Ferguson is written and directed by the openly
conservative Phelim McAleer, a man who is not intimidated by controversy or leftist
fury. He is the filmmaker behind Not Evil
Just Wrong (about the global warming hysteria), FrackNation (in which he takes on environmentalists and
anti-fracking activists) and the upcoming Gosnell
(about the mass-murdering abortionist, a film being scripted and directed,
respectively, by writer Andrew Klavan and Justified
actor Nick Searcy – also prominent conservatives).

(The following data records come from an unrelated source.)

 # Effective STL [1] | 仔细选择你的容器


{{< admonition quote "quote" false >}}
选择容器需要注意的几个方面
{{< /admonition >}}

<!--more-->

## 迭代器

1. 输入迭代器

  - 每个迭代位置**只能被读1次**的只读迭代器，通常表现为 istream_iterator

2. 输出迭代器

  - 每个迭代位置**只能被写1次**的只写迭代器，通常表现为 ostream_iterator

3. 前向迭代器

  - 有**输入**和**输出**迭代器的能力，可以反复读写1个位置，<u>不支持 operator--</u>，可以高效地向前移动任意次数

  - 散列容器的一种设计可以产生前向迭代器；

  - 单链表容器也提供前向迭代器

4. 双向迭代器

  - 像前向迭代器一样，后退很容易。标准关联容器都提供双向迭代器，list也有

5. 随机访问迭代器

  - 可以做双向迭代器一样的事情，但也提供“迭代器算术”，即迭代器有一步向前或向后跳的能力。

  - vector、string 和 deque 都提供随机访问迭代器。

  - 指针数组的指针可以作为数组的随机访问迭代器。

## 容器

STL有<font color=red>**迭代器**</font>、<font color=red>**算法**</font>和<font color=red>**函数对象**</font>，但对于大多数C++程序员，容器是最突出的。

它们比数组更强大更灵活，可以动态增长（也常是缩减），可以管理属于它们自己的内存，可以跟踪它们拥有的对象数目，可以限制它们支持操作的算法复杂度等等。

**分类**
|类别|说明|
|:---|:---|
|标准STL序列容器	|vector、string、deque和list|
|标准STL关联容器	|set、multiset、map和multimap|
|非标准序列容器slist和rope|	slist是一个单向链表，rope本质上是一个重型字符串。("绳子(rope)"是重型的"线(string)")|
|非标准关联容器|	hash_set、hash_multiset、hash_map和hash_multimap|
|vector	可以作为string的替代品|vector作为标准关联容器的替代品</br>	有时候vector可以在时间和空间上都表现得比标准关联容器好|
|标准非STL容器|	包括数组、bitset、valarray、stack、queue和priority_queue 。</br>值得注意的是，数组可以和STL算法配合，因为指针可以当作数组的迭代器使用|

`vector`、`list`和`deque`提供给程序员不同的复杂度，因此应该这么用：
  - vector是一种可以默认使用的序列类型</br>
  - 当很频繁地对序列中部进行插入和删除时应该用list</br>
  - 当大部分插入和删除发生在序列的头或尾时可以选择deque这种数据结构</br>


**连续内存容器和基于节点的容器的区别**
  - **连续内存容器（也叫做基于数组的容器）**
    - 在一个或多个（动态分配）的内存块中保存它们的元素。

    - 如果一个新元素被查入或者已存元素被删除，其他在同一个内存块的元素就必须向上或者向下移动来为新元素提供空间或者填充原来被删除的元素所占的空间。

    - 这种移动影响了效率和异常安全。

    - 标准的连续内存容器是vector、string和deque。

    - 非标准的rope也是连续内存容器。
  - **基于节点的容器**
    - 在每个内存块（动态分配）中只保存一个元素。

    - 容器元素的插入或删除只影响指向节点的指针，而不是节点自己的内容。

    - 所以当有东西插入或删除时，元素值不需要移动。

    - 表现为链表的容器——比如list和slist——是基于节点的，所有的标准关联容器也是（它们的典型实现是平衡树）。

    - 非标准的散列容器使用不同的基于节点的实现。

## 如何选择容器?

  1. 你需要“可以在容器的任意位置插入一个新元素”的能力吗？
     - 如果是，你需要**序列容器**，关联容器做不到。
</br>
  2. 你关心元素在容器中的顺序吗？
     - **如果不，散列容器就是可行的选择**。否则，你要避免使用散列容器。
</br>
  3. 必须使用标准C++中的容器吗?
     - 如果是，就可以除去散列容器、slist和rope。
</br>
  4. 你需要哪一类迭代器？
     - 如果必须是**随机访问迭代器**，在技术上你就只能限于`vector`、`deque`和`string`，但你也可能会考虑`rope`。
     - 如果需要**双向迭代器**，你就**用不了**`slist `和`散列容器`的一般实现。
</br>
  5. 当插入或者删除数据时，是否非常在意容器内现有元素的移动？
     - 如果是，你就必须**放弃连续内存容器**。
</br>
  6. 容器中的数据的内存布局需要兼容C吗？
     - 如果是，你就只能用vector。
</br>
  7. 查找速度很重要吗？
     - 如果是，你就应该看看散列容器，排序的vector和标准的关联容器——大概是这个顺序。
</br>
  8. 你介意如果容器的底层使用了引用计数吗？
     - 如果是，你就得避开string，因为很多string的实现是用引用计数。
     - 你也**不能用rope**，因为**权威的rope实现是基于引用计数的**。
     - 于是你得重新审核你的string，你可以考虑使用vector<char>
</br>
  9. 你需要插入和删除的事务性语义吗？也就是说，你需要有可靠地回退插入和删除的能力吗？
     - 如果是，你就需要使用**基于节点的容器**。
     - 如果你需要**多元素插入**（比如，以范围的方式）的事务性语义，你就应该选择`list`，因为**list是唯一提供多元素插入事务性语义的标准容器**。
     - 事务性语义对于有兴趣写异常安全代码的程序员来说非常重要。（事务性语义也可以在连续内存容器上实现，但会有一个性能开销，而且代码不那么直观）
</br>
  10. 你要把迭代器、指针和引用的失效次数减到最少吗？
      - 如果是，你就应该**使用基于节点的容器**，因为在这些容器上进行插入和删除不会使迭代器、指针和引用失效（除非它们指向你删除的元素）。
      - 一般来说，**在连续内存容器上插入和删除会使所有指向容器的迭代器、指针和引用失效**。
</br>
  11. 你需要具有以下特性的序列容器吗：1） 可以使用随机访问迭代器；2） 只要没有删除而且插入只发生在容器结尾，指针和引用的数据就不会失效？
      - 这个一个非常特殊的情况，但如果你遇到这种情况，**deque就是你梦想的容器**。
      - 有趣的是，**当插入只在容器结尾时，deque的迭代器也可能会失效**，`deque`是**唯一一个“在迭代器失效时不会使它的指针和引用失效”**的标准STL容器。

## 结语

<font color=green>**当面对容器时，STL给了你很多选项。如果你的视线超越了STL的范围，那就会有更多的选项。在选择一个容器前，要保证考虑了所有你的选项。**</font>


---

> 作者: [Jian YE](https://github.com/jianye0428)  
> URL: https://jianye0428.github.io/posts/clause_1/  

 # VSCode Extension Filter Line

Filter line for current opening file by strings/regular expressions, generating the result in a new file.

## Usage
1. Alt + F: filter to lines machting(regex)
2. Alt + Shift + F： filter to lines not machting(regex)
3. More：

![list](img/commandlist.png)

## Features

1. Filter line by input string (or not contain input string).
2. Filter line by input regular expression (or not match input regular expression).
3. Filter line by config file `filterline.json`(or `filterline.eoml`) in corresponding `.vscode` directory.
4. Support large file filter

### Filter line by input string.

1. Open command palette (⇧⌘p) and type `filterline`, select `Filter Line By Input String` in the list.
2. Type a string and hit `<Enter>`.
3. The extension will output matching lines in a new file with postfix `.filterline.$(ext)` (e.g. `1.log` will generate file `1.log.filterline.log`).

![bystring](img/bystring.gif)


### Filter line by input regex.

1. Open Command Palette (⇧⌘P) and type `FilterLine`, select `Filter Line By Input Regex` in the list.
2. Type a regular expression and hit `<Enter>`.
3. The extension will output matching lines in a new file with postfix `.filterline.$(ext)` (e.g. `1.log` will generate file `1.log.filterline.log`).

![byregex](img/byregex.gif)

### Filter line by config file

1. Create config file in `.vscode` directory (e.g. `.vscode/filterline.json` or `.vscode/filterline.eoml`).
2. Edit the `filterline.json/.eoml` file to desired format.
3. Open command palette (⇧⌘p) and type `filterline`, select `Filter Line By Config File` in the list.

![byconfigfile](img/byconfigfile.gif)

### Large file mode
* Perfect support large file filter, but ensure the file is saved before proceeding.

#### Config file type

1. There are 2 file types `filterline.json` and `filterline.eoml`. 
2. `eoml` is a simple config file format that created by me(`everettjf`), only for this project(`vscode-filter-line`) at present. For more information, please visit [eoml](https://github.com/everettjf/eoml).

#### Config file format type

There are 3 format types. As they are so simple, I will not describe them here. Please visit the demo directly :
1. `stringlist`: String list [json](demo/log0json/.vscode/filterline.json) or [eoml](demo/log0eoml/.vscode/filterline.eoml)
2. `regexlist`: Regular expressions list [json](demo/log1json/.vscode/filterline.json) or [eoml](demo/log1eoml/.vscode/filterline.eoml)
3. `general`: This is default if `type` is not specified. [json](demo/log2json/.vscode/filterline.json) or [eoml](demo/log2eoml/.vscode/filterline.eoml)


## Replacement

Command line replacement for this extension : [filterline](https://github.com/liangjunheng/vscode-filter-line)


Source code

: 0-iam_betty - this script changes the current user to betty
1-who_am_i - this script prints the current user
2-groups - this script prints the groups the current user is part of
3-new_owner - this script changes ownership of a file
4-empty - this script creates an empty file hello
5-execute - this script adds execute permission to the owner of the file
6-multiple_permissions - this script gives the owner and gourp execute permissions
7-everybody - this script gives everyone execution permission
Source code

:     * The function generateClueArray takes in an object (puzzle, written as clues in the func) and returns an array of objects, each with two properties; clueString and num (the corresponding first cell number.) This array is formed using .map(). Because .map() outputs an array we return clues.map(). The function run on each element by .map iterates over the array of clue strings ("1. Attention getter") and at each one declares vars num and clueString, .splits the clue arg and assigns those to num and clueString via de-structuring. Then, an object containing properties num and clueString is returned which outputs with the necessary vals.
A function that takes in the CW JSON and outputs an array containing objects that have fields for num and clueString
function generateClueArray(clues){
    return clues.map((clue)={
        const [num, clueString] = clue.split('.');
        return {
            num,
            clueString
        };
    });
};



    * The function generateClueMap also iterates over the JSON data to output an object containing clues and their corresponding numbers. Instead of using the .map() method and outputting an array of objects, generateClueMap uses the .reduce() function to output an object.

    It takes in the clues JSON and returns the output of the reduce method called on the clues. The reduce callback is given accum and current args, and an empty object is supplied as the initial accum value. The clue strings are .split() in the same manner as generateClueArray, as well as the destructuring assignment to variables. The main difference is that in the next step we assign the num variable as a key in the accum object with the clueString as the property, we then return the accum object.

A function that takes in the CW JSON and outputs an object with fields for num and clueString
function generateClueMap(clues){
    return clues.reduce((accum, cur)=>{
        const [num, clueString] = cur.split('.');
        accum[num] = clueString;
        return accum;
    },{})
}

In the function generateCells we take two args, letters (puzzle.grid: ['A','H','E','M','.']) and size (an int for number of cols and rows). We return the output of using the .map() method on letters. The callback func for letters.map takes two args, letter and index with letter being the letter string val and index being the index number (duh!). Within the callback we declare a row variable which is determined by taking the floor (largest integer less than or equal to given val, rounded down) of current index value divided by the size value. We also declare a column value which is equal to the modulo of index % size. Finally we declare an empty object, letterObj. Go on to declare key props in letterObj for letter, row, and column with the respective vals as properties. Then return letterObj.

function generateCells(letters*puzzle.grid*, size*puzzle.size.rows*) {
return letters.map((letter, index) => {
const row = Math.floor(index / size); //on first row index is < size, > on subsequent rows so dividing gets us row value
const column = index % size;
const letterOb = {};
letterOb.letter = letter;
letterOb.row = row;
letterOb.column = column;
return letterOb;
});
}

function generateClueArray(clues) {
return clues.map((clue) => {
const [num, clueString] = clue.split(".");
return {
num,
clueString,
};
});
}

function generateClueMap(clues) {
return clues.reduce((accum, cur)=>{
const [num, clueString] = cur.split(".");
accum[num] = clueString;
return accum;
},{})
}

The play is opening in Los Angeles, but
McAleer also hopes to put the show on YouTube and bring the production to
Ferguson itself. His goal with the play, as with all his work, is to rescue the
truth from propaganda and shine a light on both.
The actors’ discomfort with the script is
very revealing because, as McAleer puts it in an email he circulated in
response to a Los Angeles Times article about the actors, “The script is comprised entirely of Grand Jury
testimony. No added lines. Just the truth. But the play is Verbatim Theatre,
word-for-word testimony heard by the Grand Jury. The only agenda is the truth.”
Nowhere in the L.A. Times piece is
this made clear about the script.
At the end of the play, the audience is invited
to vote on whether Wilson should have been indicted. “This time the audience
gets to be the Grand Jury,” McAleer wrote on the play’s Indiegogo crowdfunding page. “The performances in Los Angeles will be
dramatized staged readings with interactive voting. Every night the audience
will decide who’s telling the truth, decide who’s lying, and decide if they
would indict Darren Wilson for the shooting of Michael Brown.”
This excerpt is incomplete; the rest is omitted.